Report how many lines in the records below contain the word "expose". Give only the number.

━━━━━ EXERCISE DATA

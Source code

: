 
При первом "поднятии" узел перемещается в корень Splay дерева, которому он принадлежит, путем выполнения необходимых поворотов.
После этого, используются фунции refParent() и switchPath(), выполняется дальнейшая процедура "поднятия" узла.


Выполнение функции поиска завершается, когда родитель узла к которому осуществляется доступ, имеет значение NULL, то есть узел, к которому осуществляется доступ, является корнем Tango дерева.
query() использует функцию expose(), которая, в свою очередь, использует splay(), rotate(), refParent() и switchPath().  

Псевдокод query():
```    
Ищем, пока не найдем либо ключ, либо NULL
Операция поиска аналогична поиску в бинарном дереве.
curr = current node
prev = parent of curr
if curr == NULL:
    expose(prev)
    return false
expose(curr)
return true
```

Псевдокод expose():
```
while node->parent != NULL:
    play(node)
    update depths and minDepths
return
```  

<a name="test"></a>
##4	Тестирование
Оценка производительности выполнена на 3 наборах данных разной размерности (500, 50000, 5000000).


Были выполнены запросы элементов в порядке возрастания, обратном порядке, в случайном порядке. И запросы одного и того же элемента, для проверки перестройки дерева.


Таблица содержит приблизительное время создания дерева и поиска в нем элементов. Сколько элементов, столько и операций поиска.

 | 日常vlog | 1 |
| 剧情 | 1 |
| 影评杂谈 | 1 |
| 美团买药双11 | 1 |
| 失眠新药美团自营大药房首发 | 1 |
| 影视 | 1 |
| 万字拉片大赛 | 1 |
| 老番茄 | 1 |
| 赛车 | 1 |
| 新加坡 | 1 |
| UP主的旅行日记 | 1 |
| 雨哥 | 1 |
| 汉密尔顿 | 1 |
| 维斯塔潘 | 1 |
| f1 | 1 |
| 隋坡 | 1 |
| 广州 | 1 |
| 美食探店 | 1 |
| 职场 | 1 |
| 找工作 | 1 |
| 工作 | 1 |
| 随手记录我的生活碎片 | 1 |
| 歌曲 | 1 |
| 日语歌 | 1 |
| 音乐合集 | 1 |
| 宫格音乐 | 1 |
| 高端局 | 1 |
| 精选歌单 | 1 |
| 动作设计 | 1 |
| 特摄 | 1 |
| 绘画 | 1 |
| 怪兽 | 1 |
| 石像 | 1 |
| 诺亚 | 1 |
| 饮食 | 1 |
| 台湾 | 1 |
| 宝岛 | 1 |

━━━━━━━━━━

ANSWER BELOW:
4